─── Task data

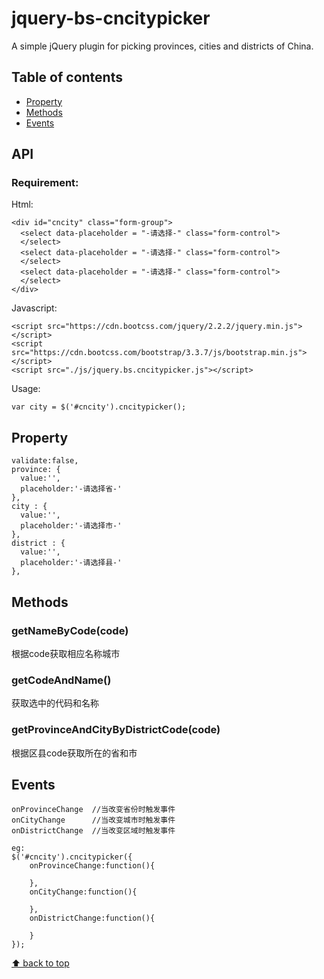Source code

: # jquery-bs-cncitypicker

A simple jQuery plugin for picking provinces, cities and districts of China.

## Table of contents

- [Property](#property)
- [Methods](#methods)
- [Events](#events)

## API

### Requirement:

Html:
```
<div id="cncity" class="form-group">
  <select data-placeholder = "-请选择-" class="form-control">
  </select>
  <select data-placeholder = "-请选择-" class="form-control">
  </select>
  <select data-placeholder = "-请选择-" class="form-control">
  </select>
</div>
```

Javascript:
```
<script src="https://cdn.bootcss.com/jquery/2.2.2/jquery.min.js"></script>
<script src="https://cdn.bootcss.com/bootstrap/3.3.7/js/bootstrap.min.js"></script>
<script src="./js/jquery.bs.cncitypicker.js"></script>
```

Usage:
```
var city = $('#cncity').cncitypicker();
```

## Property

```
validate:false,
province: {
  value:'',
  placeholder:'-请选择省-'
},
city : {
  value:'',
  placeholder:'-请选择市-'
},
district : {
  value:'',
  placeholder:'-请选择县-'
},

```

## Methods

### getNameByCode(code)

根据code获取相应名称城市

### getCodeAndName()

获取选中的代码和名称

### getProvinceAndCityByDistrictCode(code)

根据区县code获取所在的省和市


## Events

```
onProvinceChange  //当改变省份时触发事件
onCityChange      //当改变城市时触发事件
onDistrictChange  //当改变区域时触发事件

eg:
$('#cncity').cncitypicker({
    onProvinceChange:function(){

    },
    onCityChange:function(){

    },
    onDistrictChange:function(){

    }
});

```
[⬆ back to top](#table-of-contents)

──────
─── Task data

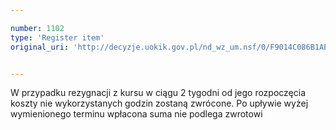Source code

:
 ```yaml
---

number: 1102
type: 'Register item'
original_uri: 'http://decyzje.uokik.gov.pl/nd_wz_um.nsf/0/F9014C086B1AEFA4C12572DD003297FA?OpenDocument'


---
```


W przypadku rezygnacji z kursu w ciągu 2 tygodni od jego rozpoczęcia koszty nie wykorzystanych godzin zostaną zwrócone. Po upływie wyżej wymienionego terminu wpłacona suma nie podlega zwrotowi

──────

● Prompt:
Lines from the records above that hold "bootcss" are the ones to list.

● Solution to this exercise:
<script src="https://cdn.bootcss.com/jquery/2.2.2/jquery.min.js"></script>
<script src="https://cdn.bootcss.com/bootstrap/3.3.7/js/bootstrap.min.js"></script>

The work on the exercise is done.